There is something that those of us who lead or work closely with SMEs know, even if we cannot always put it into words: Carlos Cleri describes it precisely in the Book of SMEs.
In an SME, the human element is immediate, visible, and hard to cushion. It does not hide behind a corporate facade. What in a large organization is filtered through structure, processes, evaluations, and incentives, in an SME impacts daily management directly.
That is why proximity weighs so much. The bonds. The emotions. The stories. The loyalties. The figure of the leader. And their family.
Not because SMEs are necessarily less professional, but because they operate with fewer mediations. What is thought, imagined, felt, or decided appears quickly in the system and has an impact.
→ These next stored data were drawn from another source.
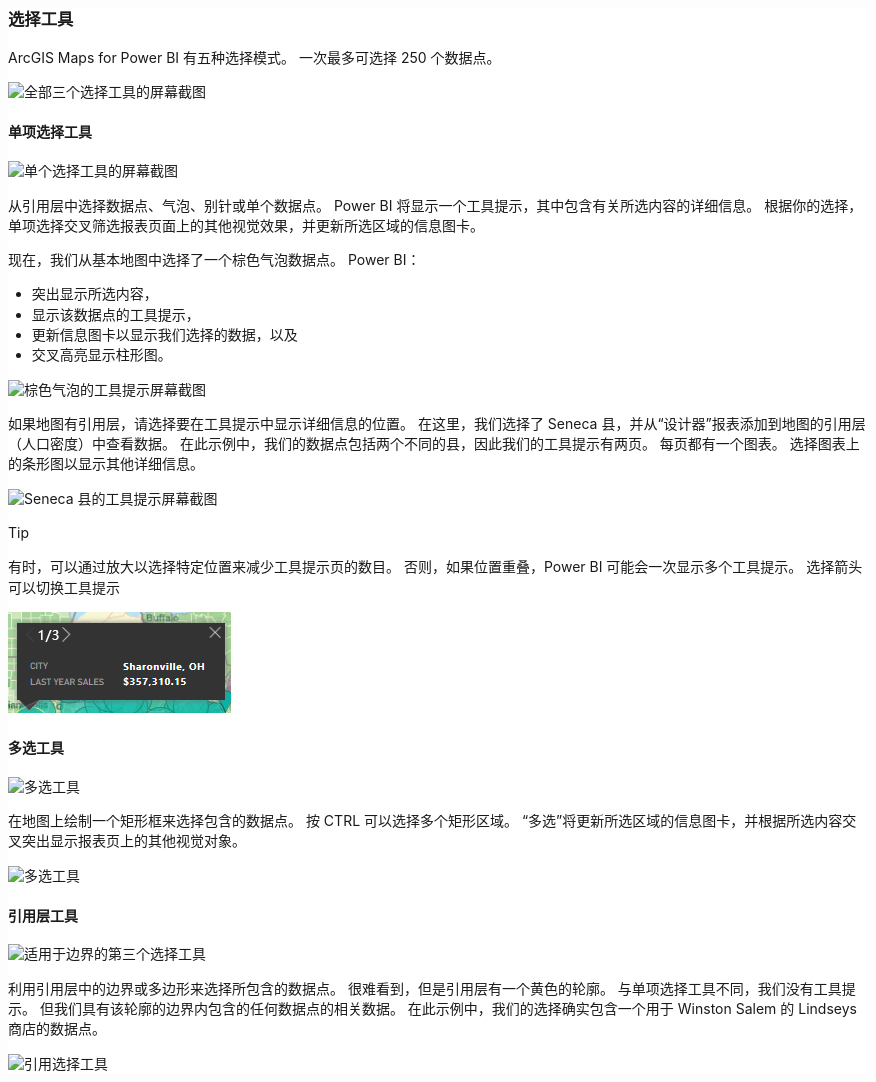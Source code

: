 ### <a name="selection-tools"></a>选择工具

ArcGIS Maps for Power BI 有五种选择模式。 一次最多可选择 250 个数据点。

![全部三个选择工具的屏幕截图](media/power-bi-visualizations-arcgis/power-bi-esri-selection-tools.png)

#### <a name="the-single-select-tool"></a>单项选择工具

![单个选择工具的屏幕截图](media/power-bi-visualizations-arcgis/power-bi-esri-selection-single2.png) 

从引用层中选择数据点、气泡、别针或单个数据点。 Power BI 将显示一个工具提示，其中包含有关所选内容的详细信息。 根据你的选择，单项选择交叉筛选报表页面上的其他视觉效果，并更新所选区域的信息图卡。 

现在，我们从基本地图中选择了一个棕色气泡数据点。 Power BI：
- 突出显示所选内容，
- 显示该数据点的工具提示， 
- 更新信息图卡以显示我们选择的数据，以及
- 交叉高亮显示柱形图。

![棕色气泡的工具提示屏幕截图](media/power-bi-visualizations-arcgis/power-bi-single-selects.png)

如果地图有引用层，请选择要在工具提示中显示详细信息的位置。 在这里，我们选择了 Seneca 县，并从“设计器”报表添加到地图的引用层（人口密度）中查看数据。 在此示例中，我们的数据点包括两个不同的县，因此我们的工具提示有两页。 每页都有一个图表。 选择图表上的条形图以显示其他详细信息。 

![Seneca 县的工具提示屏幕截图](media/power-bi-visualizations-arcgis/power-bi-single-select-ref.png)

> [!TIP]
  > 有时，可以通过放大以选择特定位置来减少工具提示页的数目。  否则，如果位置重叠，Power BI 可能会一次显示多个工具提示。 选择箭头可以切换工具提示
  > 
  > ![显示三个页面的工具提示](media/power-bi-visualizations-arcgis/power-bi-3-screens.png)

#### <a name="the-multi-select-tool"></a>多选工具

![多选工具](media/power-bi-visualizations-arcgis/power-bi-esri-selection-marquee2.png) 

在地图上绘制一个矩形框来选择包含的数据点。 按 CTRL 可以选择多个矩形区域。 “多选”将更新所选区域的信息图卡，并根据所选内容交叉突出显示报表页上的其他视觉对象。

![多选工具](media/power-bi-visualizations-arcgis/power-bi-multi-select.png) 

#### <a name="the-reference-layer-tool"></a>引用层工具

![适用于边界的第三个选择工具](media/power-bi-visualizations-arcgis/power-bi-esri-selection-reference-layer2.png) 

利用引用层中的边界或多边形来选择所包含的数据点。 很难看到，但是引用层有一个黄色的轮廓。 与单项选择工具不同，我们没有工具提示。 但我们具有该轮廓的边界内包含的任何数据点的相关数据。 在此示例中，我们的选择确实包含一个用于 Winston Salem 的 Lindseys 商店的数据点。

![引用选择工具](media/power-bi-visualizations-arcgis/power-bi-ref-tool.png)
Therein lies a great part of their complexity and also their power. The magic of human systems.
That is why applying business theory without incorporating this human reality into the process rarely works. If it is key in a multinational, in an SME it is absolutely necessary.
In an SME: the emotional and the operational mix all the time, roles are flexible, problems spread quickly, and the mood of the leadership defines the tone of the day.
When it is also a family business, that dynamic intensifies. The economic logic and the emotional logic coexist, as do the expectations of the business and those of the family.
None of that is a defect. It is the reality within which management takes place.
That is why transforming an SME does not start only with processes, organizational charts, or tools. It starts by listening, observing, and understanding.
In SMEs, the human element is not a complement. Cleri argues that it is a central part of the operating system. And when that dimension is recognized and worked from, in an integrated way, decisions become ordered and the company gains perspective.